(LISTED RECORDS begins)

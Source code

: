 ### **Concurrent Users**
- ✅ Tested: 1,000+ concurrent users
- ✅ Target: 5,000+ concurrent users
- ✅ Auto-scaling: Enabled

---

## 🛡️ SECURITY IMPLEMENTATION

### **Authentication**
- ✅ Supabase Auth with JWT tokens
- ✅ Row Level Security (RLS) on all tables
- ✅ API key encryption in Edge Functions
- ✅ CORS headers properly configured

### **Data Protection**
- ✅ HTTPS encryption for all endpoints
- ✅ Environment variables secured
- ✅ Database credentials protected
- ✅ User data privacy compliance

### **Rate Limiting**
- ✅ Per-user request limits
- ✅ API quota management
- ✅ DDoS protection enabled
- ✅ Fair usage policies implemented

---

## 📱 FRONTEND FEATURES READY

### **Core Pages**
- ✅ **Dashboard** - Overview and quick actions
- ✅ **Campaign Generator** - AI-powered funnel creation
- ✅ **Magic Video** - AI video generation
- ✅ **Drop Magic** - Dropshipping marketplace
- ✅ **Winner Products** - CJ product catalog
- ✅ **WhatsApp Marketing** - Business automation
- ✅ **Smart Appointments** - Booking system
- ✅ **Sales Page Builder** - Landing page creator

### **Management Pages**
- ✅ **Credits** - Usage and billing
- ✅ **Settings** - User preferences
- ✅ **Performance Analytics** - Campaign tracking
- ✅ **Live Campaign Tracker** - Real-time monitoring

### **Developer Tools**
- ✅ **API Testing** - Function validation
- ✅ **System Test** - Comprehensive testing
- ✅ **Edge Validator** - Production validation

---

(LISTED RECORDS ends)

| TASK DETAILS |
Please report every line among the entries that includes "encryption".

| TASK ANSWER |
- ✅ API key encryption in Edge Functions
- ✅ HTTPS encryption for all endpoints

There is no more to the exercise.